YOUR OBJECTIVE: Please find every line in the entries below that contains the string "same", and copy it.

RECORDS PROVIDED:
:::

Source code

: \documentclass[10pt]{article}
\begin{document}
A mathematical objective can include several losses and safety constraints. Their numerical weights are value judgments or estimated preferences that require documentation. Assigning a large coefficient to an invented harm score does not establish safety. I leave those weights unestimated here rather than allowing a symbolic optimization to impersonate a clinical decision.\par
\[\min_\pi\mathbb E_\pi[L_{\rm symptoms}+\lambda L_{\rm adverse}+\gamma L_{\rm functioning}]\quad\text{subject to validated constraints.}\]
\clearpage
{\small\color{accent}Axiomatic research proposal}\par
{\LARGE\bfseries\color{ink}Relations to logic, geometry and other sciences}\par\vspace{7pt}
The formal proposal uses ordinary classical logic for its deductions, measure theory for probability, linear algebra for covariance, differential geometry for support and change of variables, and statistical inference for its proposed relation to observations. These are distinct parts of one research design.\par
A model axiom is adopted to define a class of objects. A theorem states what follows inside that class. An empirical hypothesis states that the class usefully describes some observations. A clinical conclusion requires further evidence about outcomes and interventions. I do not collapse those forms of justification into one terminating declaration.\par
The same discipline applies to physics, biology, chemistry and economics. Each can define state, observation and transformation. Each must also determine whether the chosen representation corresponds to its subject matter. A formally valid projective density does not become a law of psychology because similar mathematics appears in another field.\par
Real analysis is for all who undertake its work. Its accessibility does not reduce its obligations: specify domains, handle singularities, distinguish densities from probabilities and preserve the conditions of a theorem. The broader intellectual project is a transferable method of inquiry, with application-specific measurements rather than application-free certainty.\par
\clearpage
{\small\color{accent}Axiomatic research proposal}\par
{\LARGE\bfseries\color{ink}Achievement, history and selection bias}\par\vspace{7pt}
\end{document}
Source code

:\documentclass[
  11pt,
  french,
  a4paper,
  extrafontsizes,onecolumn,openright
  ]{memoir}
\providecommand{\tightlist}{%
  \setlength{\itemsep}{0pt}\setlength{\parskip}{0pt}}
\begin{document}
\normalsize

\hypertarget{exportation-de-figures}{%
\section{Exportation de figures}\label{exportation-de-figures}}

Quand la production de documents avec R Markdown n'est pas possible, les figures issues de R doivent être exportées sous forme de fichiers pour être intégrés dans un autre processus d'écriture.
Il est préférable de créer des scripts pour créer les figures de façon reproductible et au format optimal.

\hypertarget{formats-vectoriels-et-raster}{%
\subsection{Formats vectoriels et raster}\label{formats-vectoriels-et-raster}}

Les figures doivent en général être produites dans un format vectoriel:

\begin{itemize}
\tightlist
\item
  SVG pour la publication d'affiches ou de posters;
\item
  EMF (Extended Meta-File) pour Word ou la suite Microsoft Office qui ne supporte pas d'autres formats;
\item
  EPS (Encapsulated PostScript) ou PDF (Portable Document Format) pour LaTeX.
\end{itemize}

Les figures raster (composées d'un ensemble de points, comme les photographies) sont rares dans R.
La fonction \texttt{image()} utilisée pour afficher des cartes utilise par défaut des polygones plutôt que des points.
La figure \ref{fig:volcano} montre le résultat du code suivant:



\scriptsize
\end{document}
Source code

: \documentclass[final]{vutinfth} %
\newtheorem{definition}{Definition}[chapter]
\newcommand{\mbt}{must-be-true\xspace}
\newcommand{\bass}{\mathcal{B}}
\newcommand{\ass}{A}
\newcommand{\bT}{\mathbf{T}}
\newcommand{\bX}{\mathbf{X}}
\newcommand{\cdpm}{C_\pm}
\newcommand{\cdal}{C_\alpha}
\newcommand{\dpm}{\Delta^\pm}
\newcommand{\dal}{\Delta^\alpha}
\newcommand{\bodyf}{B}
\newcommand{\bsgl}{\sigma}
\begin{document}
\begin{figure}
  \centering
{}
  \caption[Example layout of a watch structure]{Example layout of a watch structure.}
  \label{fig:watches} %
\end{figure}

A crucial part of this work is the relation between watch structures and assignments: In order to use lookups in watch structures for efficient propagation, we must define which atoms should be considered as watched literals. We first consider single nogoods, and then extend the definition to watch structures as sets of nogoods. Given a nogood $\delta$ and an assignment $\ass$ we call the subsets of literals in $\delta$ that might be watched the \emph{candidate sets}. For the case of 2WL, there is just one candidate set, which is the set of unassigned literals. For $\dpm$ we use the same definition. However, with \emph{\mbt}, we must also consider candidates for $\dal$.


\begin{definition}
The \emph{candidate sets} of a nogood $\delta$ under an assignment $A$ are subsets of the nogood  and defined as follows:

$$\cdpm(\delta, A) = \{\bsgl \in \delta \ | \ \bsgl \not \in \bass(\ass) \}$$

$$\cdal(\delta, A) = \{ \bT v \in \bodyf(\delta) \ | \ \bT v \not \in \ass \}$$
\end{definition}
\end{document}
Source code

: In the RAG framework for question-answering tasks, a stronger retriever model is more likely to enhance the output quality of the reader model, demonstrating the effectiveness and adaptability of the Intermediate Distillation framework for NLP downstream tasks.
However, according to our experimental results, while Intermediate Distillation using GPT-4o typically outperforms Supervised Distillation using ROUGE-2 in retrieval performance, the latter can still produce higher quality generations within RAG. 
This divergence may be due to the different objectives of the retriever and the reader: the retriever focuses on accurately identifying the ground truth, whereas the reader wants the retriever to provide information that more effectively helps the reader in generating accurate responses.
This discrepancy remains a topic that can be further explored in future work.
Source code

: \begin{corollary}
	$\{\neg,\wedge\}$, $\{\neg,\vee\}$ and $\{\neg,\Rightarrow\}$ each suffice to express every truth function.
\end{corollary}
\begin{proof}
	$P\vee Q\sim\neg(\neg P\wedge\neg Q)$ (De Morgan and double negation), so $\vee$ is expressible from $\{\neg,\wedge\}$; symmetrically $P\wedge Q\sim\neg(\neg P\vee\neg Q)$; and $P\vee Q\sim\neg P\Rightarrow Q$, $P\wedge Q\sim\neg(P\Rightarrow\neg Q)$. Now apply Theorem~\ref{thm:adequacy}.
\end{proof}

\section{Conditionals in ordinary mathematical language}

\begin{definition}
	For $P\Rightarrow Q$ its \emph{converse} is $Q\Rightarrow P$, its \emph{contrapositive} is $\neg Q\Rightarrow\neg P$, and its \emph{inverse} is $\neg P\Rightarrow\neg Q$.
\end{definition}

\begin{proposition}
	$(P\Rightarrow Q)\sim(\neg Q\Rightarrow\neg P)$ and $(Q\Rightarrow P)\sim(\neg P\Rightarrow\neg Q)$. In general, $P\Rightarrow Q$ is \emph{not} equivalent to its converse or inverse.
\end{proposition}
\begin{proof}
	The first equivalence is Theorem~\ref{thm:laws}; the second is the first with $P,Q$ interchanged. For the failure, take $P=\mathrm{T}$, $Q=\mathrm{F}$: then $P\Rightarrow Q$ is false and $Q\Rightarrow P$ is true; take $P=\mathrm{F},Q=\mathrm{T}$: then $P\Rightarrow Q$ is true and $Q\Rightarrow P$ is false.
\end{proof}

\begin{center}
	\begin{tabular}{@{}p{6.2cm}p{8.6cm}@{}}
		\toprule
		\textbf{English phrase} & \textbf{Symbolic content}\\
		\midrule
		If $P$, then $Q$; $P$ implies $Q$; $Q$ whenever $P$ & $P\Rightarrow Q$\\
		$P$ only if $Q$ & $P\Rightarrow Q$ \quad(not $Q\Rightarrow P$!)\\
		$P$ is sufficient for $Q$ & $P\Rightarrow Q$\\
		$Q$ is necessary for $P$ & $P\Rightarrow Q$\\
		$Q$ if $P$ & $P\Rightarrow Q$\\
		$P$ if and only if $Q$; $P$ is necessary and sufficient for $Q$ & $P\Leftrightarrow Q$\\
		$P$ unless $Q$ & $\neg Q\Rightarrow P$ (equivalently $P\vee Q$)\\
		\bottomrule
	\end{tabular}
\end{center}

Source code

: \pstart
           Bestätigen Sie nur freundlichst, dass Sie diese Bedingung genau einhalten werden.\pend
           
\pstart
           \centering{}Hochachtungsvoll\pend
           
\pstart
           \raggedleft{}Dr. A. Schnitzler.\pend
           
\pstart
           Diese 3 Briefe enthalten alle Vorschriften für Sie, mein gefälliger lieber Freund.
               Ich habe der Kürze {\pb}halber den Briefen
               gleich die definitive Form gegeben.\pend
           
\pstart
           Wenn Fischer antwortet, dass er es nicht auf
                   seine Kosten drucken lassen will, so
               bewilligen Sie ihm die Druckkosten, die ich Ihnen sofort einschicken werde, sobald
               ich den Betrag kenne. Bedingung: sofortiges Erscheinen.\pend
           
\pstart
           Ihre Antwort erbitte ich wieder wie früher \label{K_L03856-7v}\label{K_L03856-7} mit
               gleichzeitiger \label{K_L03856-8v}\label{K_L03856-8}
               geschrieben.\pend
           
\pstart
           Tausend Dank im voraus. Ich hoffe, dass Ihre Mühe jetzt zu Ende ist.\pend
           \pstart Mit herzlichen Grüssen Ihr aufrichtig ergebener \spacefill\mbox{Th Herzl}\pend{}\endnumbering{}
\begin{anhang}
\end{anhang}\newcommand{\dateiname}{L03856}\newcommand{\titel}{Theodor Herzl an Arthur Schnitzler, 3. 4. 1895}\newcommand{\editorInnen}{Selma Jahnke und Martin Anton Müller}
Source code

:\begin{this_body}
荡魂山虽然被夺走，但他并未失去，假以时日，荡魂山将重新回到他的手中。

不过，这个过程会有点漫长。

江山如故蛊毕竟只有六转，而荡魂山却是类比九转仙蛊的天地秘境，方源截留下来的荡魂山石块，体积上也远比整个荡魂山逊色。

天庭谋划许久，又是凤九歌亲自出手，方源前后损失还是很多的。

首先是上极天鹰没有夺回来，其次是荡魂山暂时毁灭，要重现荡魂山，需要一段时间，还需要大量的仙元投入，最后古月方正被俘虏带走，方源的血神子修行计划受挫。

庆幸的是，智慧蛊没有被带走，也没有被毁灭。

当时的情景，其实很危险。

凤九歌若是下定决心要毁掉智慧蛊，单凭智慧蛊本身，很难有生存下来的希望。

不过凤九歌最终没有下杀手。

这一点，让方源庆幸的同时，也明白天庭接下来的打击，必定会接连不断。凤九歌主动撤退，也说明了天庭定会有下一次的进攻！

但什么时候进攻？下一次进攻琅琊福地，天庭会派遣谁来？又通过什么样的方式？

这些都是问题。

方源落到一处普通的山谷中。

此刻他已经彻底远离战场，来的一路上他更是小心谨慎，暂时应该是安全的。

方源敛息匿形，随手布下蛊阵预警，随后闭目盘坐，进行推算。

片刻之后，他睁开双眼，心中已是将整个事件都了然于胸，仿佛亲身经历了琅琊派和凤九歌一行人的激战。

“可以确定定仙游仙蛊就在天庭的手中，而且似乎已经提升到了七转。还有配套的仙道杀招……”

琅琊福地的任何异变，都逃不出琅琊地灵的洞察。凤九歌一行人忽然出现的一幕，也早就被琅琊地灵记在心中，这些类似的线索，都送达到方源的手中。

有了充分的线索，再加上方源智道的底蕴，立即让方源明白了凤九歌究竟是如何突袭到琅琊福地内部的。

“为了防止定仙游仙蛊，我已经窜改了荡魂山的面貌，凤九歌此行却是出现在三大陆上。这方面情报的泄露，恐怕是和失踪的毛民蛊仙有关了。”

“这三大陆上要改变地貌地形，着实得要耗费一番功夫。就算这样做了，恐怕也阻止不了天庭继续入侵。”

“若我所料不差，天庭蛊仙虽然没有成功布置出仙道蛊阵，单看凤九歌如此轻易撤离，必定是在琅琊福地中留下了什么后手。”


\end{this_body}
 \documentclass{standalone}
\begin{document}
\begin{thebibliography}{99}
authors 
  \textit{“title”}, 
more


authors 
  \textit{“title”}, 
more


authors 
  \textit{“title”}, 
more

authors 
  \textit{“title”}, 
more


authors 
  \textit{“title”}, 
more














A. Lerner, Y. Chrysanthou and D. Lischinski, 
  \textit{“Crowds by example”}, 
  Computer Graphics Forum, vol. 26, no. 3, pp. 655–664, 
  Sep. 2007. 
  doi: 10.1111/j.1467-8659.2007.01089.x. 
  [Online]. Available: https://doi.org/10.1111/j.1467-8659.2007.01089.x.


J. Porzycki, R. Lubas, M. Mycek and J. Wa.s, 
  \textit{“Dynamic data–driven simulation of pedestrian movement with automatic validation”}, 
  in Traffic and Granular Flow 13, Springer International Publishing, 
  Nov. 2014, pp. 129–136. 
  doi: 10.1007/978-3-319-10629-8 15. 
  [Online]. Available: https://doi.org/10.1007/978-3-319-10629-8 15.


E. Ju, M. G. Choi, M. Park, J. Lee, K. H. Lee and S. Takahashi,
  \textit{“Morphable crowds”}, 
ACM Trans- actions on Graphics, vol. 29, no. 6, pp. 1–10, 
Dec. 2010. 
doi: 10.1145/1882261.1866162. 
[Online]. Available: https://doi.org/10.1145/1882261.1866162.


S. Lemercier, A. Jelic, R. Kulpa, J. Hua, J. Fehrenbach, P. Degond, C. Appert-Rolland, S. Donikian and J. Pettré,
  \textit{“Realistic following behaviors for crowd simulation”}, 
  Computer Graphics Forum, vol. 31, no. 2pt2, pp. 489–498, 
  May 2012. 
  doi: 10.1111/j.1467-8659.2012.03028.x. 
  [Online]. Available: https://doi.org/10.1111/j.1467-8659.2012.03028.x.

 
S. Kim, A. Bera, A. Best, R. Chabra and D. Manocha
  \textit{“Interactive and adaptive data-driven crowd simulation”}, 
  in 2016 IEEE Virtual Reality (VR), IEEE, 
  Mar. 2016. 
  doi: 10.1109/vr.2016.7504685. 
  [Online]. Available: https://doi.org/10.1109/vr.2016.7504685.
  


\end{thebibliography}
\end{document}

:::

EXERCISE ANSWER:
The same discipline applies to physics, biology, chemistry and economics. Each can define state, observation and transformation. Each must also determine whether the chosen representation corresponds to its subject matter. A formally valid projective density does not become a law of psychology because similar mathematics appears in another field.\par
A crucial part of this work is the relation between watch structures and assignments: In order to use lookups in watch structures for efficient propagation, we must define which atoms should be considered as watched literals. We first consider single nogoods, and then extend the definition to watch structures as sets of nogoods. Given a nogood $\delta$ and an assignment $\ass$ we call the subsets of literals in $\delta$ that might be watched the \emph{candidate sets}. For the case of 2WL, there is just one candidate set, which is the set of unassigned literals. For $\dpm$ we use the same definition. However, with \emph{\mbt}, we must also consider candidates for $\dal$.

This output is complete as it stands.